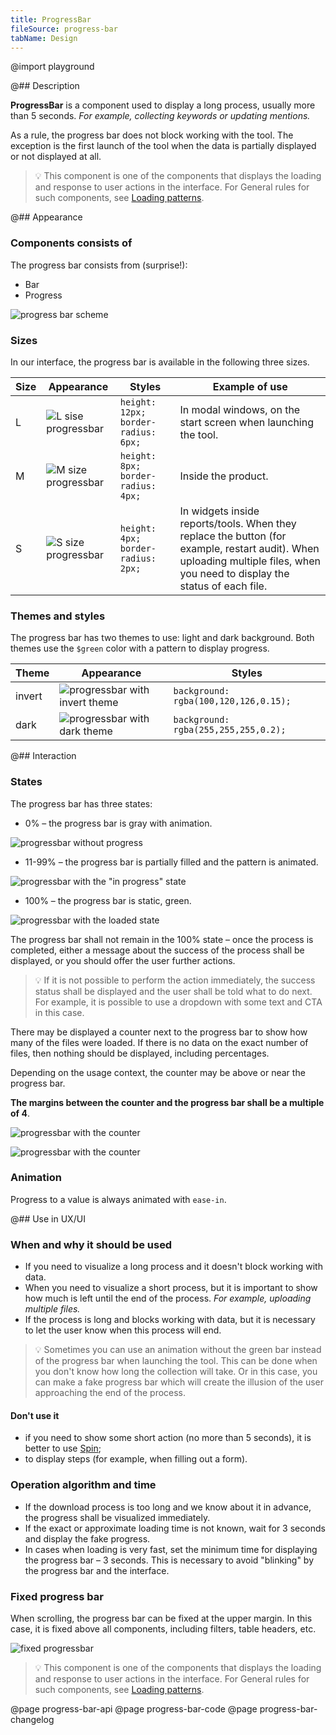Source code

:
```yaml
---
title: ProgressBar
fileSource: progress-bar
tabName: Design
---
```


@import playground

@## Description

**ProgressBar** is a component used to display a long process, usually more than 5 seconds. _For example, collecting keywords or updating mentions._

As a rule, the progress bar does not block working with the tool. The exception is the first launch of the tool when the data is partially displayed or not displayed at all.

> 💡 This component is one of the components that displays the loading and response to user actions in the interface. For General rules for such components, see [Loading patterns](/patterns/loading-states/).

@## Appearance

### Components consists of

The progress bar consists from (surprise!):

- Bar
- Progress

![progress bar scheme](static/progressbar-scheme.png)

### Sizes

In our interface, the progress bar is available in the following three sizes.

| Size | Appearance                               | Styles                              | Example of use                                                                                                                                                               |
| ---- | ---------------------------------------- | ----------------------------------- | ---------------------------------------------------------------------------------------------------------------------------------------------------------------------------- |
| L    | ![L sise progressbar](static/l-size.png) | `height: 12px; border-radius: 6px;` | In modal windows, on the start screen when launching the tool.                                                                                                               |
| M    | ![M size progressbar](static/m-size.png) | `height: 8px; border-radius: 4px;`  | Inside the product.                                                                                                                                                          |
| S    | ![S size progressbar](static/s-size.png) | `height: 4px; border-radius: 2px;`  | In widgets inside reports/tools. When they replace the button (for example, restart audit). When uploading multiple files, when you need to display the status of each file. |

### Themes and styles

The progress bar has two themes to use: light and dark background. Both themes use the `$green` color with a pattern to display progress.

| Theme  | Appearance                                            | Styles                                |
| ------ | ----------------------------------------------------- | ------------------------------------- |
| invert | ![progressbar with invert theme](static/l-size.png)   | `background: rgba(100,120,126,0.15);` |
| dark   | ![progressbar with dark theme](static/dark-theme.png) | `background: rgba(255,255,255,0.2);`  |

@## Interaction

### States

The progress bar has three states:

- 0% – the progress bar is gray with animation.

![progressbar without progress](static/loading-gray.png)

- 11-99% – the progress bar is partially filled and the pattern is animated.

![progressbar with the "in progress" state](static/l-size.png)

- 100% – the progress bar is static, green.

![progressbar with the loaded state](static/loaded.png)

The progress bar shall not remain in the 100% state – once the process is completed, either a message about the success of the process shall be displayed, or you should offer the user further actions.

> 💡 If it is not possible to perform the action immediately, the success status shall be displayed and the user shall be told what to do next. For example, it is possible to use a dropdown with some text and CTA in this case.

There may be displayed a counter next to the progress bar to show how many of the files were loaded. If there is no data on the exact number of files, then nothing should be displayed, including percentages.

Depending on the usage context, the counter may be above or near the progress bar.

**The margins between the counter and the progress bar shall be a multiple of 4**.

![progressbar with the counter](static/progressbar-counter.png)

![progressbar with the counter](static/progressbar-counter-above.png)

### Animation

Progress to a value is always animated with `ease-in`.

@## Use in UX/UI

### When and why it should be used

- If you need to visualize a long process and it doesn't block working with data.
- When you need to visualize a short process, but it is important to show how much is left until the end of the process. _For example, uploading multiple files._
- If the process is long and blocks working with data, but it is necessary to let the user know when this process will end.

> 💡 Sometimes you can use an animation without the green bar instead of the progress bar when launching the tool. This can be done when you don't know how long the collection will take. Or in this case, you can make a fake progress bar which will create the illusion of the user approaching the end of the process.

#### Don't use it

- if you need to show some short action (no more than 5 seconds), it is better to use [Spin](/components/spin/);
- to display steps (for example, when filling out a form).

### Operation algorithm and time

- If the download process is too long and we know about it in advance, the progress shall be visualized immediately.
- If the exact or approximate loading time is not known, wait for 3 seconds and display the fake progress.
- In cases when loading is very fast, set the minimum time for displaying the progress bar – 3 seconds. This is necessary to avoid "blinking" by the progress bar and the interface.

### Fixed progress bar

When scrolling, the progress bar can be fixed at the upper margin. In this case, it is fixed above all components, including filters, table headers, etc.

![fixed progressbar](static/progressbar-sticky.png)

> 💡 This component is one of the components that displays the loading and response to user actions in the interface. For General rules for such components, see [Loading patterns](/patterns/loading-states/).

@page progress-bar-api
@page progress-bar-code
@page progress-bar-changelog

◆ ◆ ◆ ◆ ◆ ◆ ◆

## Work to complete
Set down, from the entries above, exactly the lines from the one with "size progressbar](static/m-size.png) |" up to and including the one with "the loaded state](static/loaded.png)", and no other lines.

## Reply
| M    | ![M size progressbar](static/m-size.png) | `height: 8px; border-radius: 4px;`  | Inside the product.                                                                                                                                                          |
| S    | ![S size progressbar](static/s-size.png) | `height: 4px; border-radius: 2px;`  | In widgets inside reports/tools. When they replace the button (for example, restart audit). When uploading multiple files, when you need to display the status of each file. |

### Themes and styles

The progress bar has two themes to use: light and dark background. Both themes use the `$green` color with a pattern to display progress.

| Theme  | Appearance                                            | Styles                                |
| ------ | ----------------------------------------------------- | ------------------------------------- |
| invert | ![progressbar with invert theme](static/l-size.png)   | `background: rgba(100,120,126,0.15);` |
| dark   | ![progressbar with dark theme](static/dark-theme.png) | `background: rgba(255,255,255,0.2);`  |

@## Interaction

### States

The progress bar has three states:

- 0% – the progress bar is gray with animation.

![progressbar without progress](static/loading-gray.png)

- 11-99% – the progress bar is partially filled and the pattern is animated.

![progressbar with the "in progress" state](static/l-size.png)

- 100% – the progress bar is static, green.

![progressbar with the loaded state](static/loaded.png)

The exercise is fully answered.